At a highly charged Brussels summit in February 2012 I spoke to the then Dutch finance minister, Jan Kees de Jager, who suggested something similar. ‘Each side has to assess whether Greece has done enough,’ he told me. ‘It was not so last week. It was also not so the week before.’ He felt that, given the number of ‘derailments’ that had already occurred in Greece, it was probably necessary to have ‘some kind of permanent presence of the Troika in Athens’, rather than a visit every three months. Another journalist, from Spain, asked if Mr de Jager wanted the permanent representatives of the Troika in Athens to be able to veto Greek budgets. His reply gives a crucial insight into what some in the Eurozone elite want of Greece and other programme nations. ‘Of course a country remains to some extent always sovereign,’ he said. But it is very important, he continued, that when you loan money, ‘you are the boss of loaning money,’ in other words, it must be the lenders who decide whether or not they will disburse the next tranche. ‘That’s why I’m in favour of a more permanent mechanism of the Troika,’ he declared, adding that he was also in favour of an escrow account, enabling the lenders to decide how the money should be spent, for example prioritising repayments and interest payments on Greece’s debt over other government spending. ‘So yes,’ he concluded, ‘I’m in favour of more control, more supervision, a more permanent presence of the Troika, as well as a kind of escrow mechanism, in order to establish more control in Athens of the money itself. Because the money is the thing probably we can control [in] Greece best.’ Belgium’s finance minister, Steven Vanackere, echoed the point when he told me: ‘The whole question of monitoring is a crucial factor in maintaining confidence of euro colleagues.’ So, despite the appointment of a technocratic government in Athens, the rich north of the Eurozone still did not trust Greek democracy to carry through the bailout deal.

All of this was to reach a crashing crescendo with the twin elections in May and June 2012. The parties that had enforced the recent Troika reform programmes were obliterated in May. The winners were New Democracy, a centre-right party in office just before the crisis, and partly responsible for it.
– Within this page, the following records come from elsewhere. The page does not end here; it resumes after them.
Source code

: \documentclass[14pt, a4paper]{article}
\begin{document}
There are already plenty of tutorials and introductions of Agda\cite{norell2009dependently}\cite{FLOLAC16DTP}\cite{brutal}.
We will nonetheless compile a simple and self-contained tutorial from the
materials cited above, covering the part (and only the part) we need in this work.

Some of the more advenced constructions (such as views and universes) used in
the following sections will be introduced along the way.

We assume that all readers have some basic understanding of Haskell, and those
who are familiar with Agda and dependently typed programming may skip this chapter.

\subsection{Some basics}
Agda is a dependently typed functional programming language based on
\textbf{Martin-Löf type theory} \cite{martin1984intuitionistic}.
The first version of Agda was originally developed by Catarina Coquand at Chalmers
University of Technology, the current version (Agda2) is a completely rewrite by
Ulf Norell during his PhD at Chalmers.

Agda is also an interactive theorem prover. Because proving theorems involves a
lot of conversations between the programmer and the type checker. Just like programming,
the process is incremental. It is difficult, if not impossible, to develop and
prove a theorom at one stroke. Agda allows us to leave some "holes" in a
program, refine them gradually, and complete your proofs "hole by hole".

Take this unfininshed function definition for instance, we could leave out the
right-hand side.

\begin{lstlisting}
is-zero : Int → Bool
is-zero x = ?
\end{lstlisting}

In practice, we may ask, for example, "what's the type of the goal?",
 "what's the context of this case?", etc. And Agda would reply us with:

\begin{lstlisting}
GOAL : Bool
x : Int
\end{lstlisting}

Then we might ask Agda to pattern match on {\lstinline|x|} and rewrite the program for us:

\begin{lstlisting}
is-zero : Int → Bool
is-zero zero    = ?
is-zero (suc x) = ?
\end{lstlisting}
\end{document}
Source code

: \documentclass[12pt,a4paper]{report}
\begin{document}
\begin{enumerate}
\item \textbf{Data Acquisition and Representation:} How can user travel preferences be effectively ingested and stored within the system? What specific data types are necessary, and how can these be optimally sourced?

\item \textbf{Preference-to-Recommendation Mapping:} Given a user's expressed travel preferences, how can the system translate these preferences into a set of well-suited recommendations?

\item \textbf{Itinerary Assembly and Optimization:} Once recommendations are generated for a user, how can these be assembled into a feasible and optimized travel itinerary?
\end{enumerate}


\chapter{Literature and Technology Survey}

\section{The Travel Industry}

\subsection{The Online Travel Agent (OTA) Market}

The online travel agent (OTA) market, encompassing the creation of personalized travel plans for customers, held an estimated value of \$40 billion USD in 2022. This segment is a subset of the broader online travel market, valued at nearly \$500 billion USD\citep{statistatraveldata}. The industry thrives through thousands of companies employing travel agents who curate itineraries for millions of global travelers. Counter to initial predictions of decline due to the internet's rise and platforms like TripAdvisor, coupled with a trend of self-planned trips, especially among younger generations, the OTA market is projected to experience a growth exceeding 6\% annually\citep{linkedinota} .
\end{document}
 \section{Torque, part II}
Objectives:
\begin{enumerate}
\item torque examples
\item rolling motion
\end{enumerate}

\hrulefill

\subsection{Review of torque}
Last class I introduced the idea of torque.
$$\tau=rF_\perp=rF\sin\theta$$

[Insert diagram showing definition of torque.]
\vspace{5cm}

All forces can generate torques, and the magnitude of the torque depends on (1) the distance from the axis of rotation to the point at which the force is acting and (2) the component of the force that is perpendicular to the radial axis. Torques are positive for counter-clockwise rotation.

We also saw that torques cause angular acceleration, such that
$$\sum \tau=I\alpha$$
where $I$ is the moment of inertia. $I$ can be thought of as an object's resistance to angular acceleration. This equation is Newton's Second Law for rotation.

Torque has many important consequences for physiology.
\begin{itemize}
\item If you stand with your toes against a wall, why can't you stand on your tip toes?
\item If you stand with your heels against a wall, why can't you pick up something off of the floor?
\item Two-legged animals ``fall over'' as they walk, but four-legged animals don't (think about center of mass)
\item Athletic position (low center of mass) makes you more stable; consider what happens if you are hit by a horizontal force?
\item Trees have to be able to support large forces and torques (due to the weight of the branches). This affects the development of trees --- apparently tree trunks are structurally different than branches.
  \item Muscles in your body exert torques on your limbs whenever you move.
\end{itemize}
But ND and PASOK combined, the duopoly of Greek politics that typically accounted for 80 per cent of Greek votes, slumped to below a third of total votes cast. In PASOK’s place Syriza, a radical left party headed by the 38-year-old Alexis Tsipras stormed into second place. And the crypto-Nazis of Golden Dawn would also enter parliament, in military formation. None of these parties would cooperate with each other. ND did not have enough to form a government. Always beware of countries where the leading political party polls a lower percentage vote share (18.8 per cent) than the standard rate of VAT (23 per cent).

The election was interpreted as an expression of anger. Greece’s patience had snapped. After four years of recession, the Greek public had defiantly rejected the ‘internal devaluation’ strategy. They did not reject the euro as such. But they did reject the rules that go with being a member of the club. The uncertainty of another election would be required to clarify Greece’s fate.